> _YOUR INSTRUCTIONS_
Which lines of the entries contain the string "androidstudio"? Copy each of them.

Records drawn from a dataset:
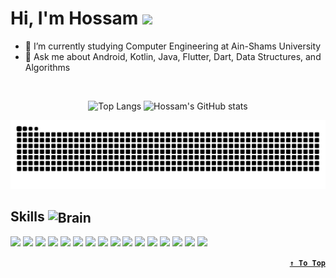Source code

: <h1> Hi, I'm Hossam <img src='https://github.com/Hossam-Sayed/Hossam-Sayed/assets/83096913/9d8410dd-4969-40c1-8fa5-a332729f0edf' width="36px"/> </h1> 

- 🔭 I’m currently studying Computer Engineering at Ain-Shams University
- 💬 Ask me about Android, Kotlin, Java, Flutter, Dart, Data Structures, and Algorithms

<!--
![](https://komarev.com/ghpvc/?username=Hossam-Sayed)
-->

<br>
<div align="center">
<!--   https://uigradients.com/#ClearSky -->

![Top Langs](https://github-readme-stats.vercel.app/api/top-langs/?username=Hossam-Sayed&layout=compact&theme=transparent&langs_count=8&line_height=25&exclude_repo=Embedded-Systems-Project&card_width=300&title_color=fff&text_color=fff&border_color=fff&hide_border=true&bg_color=0,005C97,363795) ![Hossam's GitHub stats](https://github-readme-stats.vercel.app/api?username=Hossam-Sayed&custom_title=My%20GitHub%20Stats&theme=transparent&show_icons=true&rank_icon=github&line_height=24&icon_color=fff&title_color=fff&text_color=fff&border_color=EA2027&hide_border=true&bg_color=0,363795,005C97)

<picture>
	<source media="(prefers-color-scheme: dark)" srcset="https://raw.githubusercontent.com/Hossam-Sayed/Hossam-Sayed/snake/github-snake-dark.svg" />
	<source media="(prefers-color-scheme: light)" srcset="https://raw.githubusercontent.com/Hossam-Sayed/Hossam-Sayed/snake/github-snake.svg" />
	<img alt="github-snake" src="https://raw.githubusercontent.com/Hossam-Sayed/Hossam-Sayed/snake/github-snake.svg" />
</picture>
  
</div>

## Skills <img  align=center src="https://github.com/Hossam-Sayed/Hossam-Sayed/assets/83096913/51152b96-bf23-4669-9089-0b21d17d1cdb" alt="Brain" width="30" height="30" />

<picture>
	<source media="(prefers-color-scheme: dark)" srcset="https://skillicons.dev/icons?i=git" />
	<source media="(prefers-color-scheme: light)" srcset="https://skillicons.dev/icons?i=git&theme=light" />
  	<img src="https://skillicons.dev/icons?i=git" />
</picture>
<picture>
	<source media="(prefers-color-scheme: dark)" srcset="https://skillicons.dev/icons?i=github" />
	<source media="(prefers-color-scheme: light)" srcset="https://skillicons.dev/icons?i=github&theme=light" />
  	<img src="https://skillicons.dev/icons?i=github" />
</picture>
<picture>
	<source media="(prefers-color-scheme: dark)" srcset="https://skillicons.dev/icons?i=kotlin" />
	<source media="(prefers-color-scheme: light)" srcset="https://skillicons.dev/icons?i=kotlin&theme=light" />
  	<img src="https://skillicons.dev/icons?i=kotlin" />
</picture>
<picture>
	<source media="(prefers-color-scheme: dark)" srcset="https://skillicons.dev/icons?i=java" />
	<source media="(prefers-color-scheme: light)" srcset="https://skillicons.dev/icons?i=java&theme=light" />
  	<img src="https://skillicons.dev/icons?i=java" />
</picture>
<picture>
	<source media="(prefers-color-scheme: dark)" srcset="https://skillicons.dev/icons?i=dart" />
	<source media="(prefers-color-scheme: light)" srcset="https://skillicons.dev/icons?i=dart&theme=light" />
  	<img src="https://skillicons.dev/icons?i=dart" />
</picture>
<picture>
	<source media="(prefers-color-scheme: dark)" srcset="https://skillicons.dev/icons?i=flutter" />
	<source media="(prefers-color-scheme: light)" srcset="https://skillicons.dev/icons?i=flutter&theme=light" />
  	<img src="https://skillicons.dev/icons?i=flutter" />
</picture>
<picture>
	<source media="(prefers-color-scheme: dark)" srcset="https://skillicons.dev/icons?i=firebase" />
	<source media="(prefers-color-scheme: light)" srcset="https://skillicons.dev/icons?i=firebase&theme=light" />
  	<img src="https://skillicons.dev/icons?i=firebase" />
</picture>
<!-- <picture>
	<source media="(prefers-color-scheme: dark)" srcset="https://skillicons.dev/icons?i=ktor" />
	<source media="(prefers-color-scheme: light)" srcset="https://skillicons.dev/icons?i=ktor&theme=light" />
  	<img src="https://skillicons.dev/icons?i=ktor" />
</picture> -->
<picture>
	<source media="(prefers-color-scheme: dark)" srcset="https://skillicons.dev/icons?i=idea" />
	<source media="(prefers-color-scheme: light)" srcset="https://skillicons.dev/icons?i=idea&theme=light" />
  	<img src="https://skillicons.dev/icons?i=idea" />
</picture>
<picture>
	<source media="(prefers-color-scheme: dark)" srcset="https://skillicons.dev/icons?i=androidstudio" />
	<source media="(prefers-color-scheme: light)" srcset="https://skillicons.dev/icons?i=androidstudio&theme=light" />
  	<img src="https://skillicons.dev/icons?i=androidstudio" />
</picture>
<picture>
	<source media="(prefers-color-scheme: dark)" srcset="https://skillicons.dev/icons?i=vscode" />
	<source media="(prefers-color-scheme: light)" srcset="https://skillicons.dev/icons?i=vscode&theme=light" />
  	<img src="https://skillicons.dev/icons?i=vscode" />
</picture>
<picture>
	<source media="(prefers-color-scheme: dark)" srcset="https://skillicons.dev/icons?i=visualstudio" />
	<source media="(prefers-color-scheme: light)" srcset="https://skillicons.dev/icons?i=visualstudio&theme=light" />
  	<img src="https://skillicons.dev/icons?i=visualstudio" />
</picture>
<picture>
	<source media="(prefers-color-scheme: dark)" srcset="https://skillicons.dev/icons?i=cpp" />
	<source media="(prefers-color-scheme: light)" srcset="https://skillicons.dev/icons?i=cpp&theme=light" />
  	<img src="https://skillicons.dev/icons?i=cpp" />
</picture>
<picture>
	<source media="(prefers-color-scheme: dark)" srcset="https://skillicons.dev/icons?i=c" />
	<source media="(prefers-color-scheme: light)" srcset="https://skillicons.dev/icons?i=c&theme=light" />
  	<img src="https://skillicons.dev/icons?i=c" />
</picture>
<picture>
	<source media="(prefers-color-scheme: dark)" srcset="https://skillicons.dev/icons?i=postman" />
	<source media="(prefers-color-scheme: light)" srcset="https://skillicons.dev/icons?i=postman&theme=light" />
  	<img src="https://skillicons.dev/icons?i=postman" />
</picture>
<picture>
	<source media="(prefers-color-scheme: dark)" srcset="https://skillicons.dev/icons?i=ai" />
	<source media="(prefers-color-scheme: light)" srcset="https://skillicons.dev/icons?i=ai&theme=light" />
  	<img src="https://skillicons.dev/icons?i=ai" />
</picture>
<picture>
	<source media="(prefers-color-scheme: dark)" srcset="https://skillicons.dev/icons?i=ps" />
	<source media="(prefers-color-scheme: light)" srcset="https://skillicons.dev/icons?i=ps&theme=light" />
  	<img src="https://skillicons.dev/icons?i=ps" />
</picture>
<div align=right>

**[`↑ To Top`](#top)**
</div>
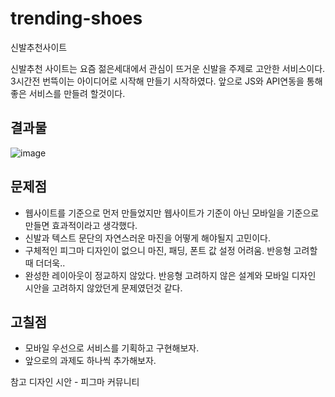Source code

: # trending-shoes
신발추천사이트

신발추천 사이트는 요즘 젊은세대에서 관심이 뜨거운 신발을 주제로 고안한 서비스이다. 3시간전 번뜩이는 아이디어로 시작해 만들기 시작하였다. 앞으로 JS와 API연동을 통해 좋은 서비스를 만들려 할것이다.

## 결과물
![image](https://user-images.githubusercontent.com/87430624/232541004-112421b7-db4a-443e-ac74-7e5db6f3ebad.png)

## 문제점
- 웹사이트를 기준으로 먼저 만들었지만 웹사이트가 기준이 아닌 모바일을 기준으로 만들면 효과적이라고 생각했다.
- 신발과 텍스트 문단의 자연스러운 마진을 어떻게 해야될지 고민이다.
- 구체적인 피그마 디자인이 없으니 마진, 패딩, 폰트 값 설정 어려움. 반응형 고려할 때 더더욱..
- 완성한 레이아웃이 정교하지 않았다. 반응형 고려하지 않은 설계와 모바일 디자인 시안을 고려하지 않았던게 문제였던것 같다.

## 고칠점
- 모바일 우선으로 서비스를 기획하고 구현해보자.
- 앞으로의 과제도 하나씩 추가해보자.


참고 디자인 시안 - 피그마 커뮤니티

> _EXERCISE OUTPUT_
	<source media="(prefers-color-scheme: dark)" srcset="https://skillicons.dev/icons?i=androidstudio" />
	<source media="(prefers-color-scheme: light)" srcset="https://skillicons.dev/icons?i=androidstudio&theme=light" />
  	<img src="https://skillicons.dev/icons?i=androidstudio" />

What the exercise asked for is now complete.